En donnant la parole à des acteurs politiques décisionnaires, cette deuxième séance a permis de porter un regard extérieur sur la complémentarité des établissements proposant de l’action culturelle – et donc sur la place de la bibliothèque au sein d’une programmation collectivement produite. Mais qu’est-ce qui singularise alors nos établissements au sein de cette chaîne de diffusion de la culture ?

Au-delà des différences de temporalités qui caractérisent les différentes structures que sont par exemple le musée ou le conservatoire, c’est la notion de lieu catalyseur d’accueil qui, aux yeux des intervenants, définit la médiathèque. La mission première de « faire venir à la bibliothèque », en s’associant aux projets territoriaux mis en place, ne doit en effet pas se faire au détriment des autres lieux culturels. C’est en apportant, justement, la différence aux yeux des publics, donc en ne centralisant pas tout au sein d’une structure en particulier, que l’offre sera rendue lisible.

Le rôle joué par les bibliothécaires est lui aussi particulièrement souligné, tant il participe à la valeur de l’action culturelle proposée. En tant qu’habitants du territoire où ils exercent, ils en connaissent en effet la singularité et la complexité. Mais comment garantir une qualité de service lorsqu’une grande part des agents sont bénévoles et donc souvent moins formés ?

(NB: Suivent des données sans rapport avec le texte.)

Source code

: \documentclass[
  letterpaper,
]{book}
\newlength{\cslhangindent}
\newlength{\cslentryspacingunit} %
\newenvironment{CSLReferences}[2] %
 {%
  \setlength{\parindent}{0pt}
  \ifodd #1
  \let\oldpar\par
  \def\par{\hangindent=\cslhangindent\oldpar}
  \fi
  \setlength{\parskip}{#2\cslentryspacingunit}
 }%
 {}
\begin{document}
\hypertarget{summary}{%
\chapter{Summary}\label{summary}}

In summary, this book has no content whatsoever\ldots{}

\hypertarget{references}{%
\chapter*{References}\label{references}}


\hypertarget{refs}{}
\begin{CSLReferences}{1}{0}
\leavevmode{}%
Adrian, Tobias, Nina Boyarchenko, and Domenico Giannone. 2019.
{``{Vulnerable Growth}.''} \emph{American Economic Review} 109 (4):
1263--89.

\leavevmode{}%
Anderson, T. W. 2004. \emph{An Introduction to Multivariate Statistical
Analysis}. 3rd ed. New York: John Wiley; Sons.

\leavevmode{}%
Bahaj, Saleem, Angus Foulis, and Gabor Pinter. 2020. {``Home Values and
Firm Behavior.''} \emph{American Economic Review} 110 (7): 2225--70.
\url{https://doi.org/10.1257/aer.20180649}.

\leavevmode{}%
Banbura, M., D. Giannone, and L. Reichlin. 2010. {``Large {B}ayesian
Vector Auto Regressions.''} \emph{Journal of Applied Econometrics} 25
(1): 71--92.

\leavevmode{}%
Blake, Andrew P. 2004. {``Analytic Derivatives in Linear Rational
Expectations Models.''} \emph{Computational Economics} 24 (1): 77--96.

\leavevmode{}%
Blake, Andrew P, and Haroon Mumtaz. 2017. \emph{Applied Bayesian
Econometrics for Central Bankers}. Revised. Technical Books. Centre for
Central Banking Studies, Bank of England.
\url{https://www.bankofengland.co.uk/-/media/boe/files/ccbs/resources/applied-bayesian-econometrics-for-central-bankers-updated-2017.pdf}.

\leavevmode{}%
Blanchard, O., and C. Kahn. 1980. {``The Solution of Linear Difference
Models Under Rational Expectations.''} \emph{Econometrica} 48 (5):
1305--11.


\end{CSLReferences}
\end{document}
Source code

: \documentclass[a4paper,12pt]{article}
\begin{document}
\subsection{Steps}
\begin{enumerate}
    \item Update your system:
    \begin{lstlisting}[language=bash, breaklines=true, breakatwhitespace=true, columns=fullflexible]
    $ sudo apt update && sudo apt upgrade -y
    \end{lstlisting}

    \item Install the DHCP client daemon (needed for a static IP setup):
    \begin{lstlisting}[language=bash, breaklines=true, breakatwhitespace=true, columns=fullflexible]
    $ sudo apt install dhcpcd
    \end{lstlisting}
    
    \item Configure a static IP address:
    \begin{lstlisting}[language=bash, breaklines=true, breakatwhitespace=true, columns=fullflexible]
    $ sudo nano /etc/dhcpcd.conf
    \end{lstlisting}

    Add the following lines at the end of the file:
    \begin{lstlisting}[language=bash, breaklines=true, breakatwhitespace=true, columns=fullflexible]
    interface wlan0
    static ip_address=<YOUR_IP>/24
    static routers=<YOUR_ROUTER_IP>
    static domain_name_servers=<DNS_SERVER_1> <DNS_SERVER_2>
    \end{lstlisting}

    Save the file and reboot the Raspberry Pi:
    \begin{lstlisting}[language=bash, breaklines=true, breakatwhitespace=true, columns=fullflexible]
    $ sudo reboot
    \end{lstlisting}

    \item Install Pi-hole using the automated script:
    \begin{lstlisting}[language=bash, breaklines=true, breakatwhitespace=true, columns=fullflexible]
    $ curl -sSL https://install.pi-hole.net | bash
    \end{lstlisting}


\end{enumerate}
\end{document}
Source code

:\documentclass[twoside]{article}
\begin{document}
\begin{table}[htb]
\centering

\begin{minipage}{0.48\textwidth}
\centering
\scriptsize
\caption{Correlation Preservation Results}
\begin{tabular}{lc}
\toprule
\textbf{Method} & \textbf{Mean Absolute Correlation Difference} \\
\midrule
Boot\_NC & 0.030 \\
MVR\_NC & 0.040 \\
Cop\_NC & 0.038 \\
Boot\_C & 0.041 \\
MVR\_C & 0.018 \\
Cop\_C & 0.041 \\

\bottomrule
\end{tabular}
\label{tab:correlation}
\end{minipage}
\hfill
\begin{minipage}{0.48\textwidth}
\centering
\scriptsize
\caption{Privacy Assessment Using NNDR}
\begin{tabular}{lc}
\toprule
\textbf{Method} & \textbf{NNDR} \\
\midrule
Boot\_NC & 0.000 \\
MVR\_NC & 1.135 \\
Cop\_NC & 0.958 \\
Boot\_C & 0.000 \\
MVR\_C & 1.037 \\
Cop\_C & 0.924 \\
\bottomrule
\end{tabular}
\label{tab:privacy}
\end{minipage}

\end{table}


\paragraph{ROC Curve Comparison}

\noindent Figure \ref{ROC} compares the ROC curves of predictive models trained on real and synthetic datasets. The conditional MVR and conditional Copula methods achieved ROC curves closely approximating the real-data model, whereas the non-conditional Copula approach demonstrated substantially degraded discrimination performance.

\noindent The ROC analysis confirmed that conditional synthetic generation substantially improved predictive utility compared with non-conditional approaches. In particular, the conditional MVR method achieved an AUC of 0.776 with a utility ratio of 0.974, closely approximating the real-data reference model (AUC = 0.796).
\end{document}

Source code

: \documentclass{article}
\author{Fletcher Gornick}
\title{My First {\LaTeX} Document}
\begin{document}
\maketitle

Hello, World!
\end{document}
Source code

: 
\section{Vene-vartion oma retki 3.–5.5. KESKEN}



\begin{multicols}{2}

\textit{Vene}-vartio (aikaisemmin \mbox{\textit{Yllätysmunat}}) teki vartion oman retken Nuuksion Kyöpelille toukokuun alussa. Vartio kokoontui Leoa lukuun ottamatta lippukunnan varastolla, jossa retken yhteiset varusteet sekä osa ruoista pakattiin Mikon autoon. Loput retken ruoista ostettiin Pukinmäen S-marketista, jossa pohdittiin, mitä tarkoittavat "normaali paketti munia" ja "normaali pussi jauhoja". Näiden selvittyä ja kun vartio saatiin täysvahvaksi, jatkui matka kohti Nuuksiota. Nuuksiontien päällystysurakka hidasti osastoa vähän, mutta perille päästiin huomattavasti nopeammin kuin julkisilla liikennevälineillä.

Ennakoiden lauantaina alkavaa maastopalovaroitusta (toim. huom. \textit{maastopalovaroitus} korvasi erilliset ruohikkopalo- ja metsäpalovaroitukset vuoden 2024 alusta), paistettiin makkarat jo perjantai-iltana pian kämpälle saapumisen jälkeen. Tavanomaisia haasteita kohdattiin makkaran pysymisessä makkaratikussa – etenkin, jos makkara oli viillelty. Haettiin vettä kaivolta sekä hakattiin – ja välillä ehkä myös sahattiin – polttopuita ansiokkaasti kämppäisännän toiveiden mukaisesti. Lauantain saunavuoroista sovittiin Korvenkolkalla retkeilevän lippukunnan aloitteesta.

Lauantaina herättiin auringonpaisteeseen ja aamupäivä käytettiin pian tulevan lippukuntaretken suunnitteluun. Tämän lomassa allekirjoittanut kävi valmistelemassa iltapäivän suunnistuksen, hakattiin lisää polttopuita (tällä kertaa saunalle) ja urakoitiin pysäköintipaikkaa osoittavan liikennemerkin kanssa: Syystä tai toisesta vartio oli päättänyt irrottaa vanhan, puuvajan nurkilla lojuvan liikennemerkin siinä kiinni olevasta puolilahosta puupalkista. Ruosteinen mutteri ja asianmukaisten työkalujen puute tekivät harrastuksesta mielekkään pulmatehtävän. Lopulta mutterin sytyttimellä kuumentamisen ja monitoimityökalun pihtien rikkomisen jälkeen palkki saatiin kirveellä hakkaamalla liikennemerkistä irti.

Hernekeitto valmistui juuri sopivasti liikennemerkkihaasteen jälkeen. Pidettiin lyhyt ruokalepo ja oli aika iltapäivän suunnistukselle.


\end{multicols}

Si ces nouvelles missions demandent du temps et des compétences particulières de la part des agents, elles nécessitent également l’établissement d’un rapport de confiance fort avec les élus. Mais comment faire lorsqu’il s’agit par exemple d’un premier mandat et que l’élu manque de connaissance sur le rôle d’expertise des bibliothèques – ou au contraire lorsque l’action mise en place dépasse la temporalité de la mandature et nécessite un partenariat au temps long ? Tout d’abord, en normant le plus possible la responsabilité de chacun, dans une logique de coconstruction en bonne interdépendance. En usant, ensuite, de l’art de la diplomatie en faisant venir l’édile sur place « en espérant que quelque chose se passe », car un élu non convaincu signifie souvent pour le porteur de projet qu’il disposera d’une marge de manœuvre limitée. En assumant, enfin, sa propre légitimité, les médiathécaires manquant souvent d’assurance face aux élus, alors que leur expertise garantit souvent le bon fonctionnement des projets mis en place. Tout comme les bibliothécaires, les élus ont en effet parfois besoin d’être formés aux enjeux de nos métiers – et qui d’autres que les agents de la lecture publique sont-ils les mieux à même de parler de leurs actions ?

Complémentaires et inspirantes, ces deux tables rondes ont démontré que pour contribuer à la politique publique et pouvoir pleinement jouer son rôle social, l’action culturelle en bibliothèque doit elle-même se considérer de manière politique. C’est alors la mise en place d’une nouvelle forme d’intelligence collective qui fera de cette action culturelle un outil pour agir concrètement sur le réel – et ainsi contribuer à sa transformation, à l’échelle de nos établissements.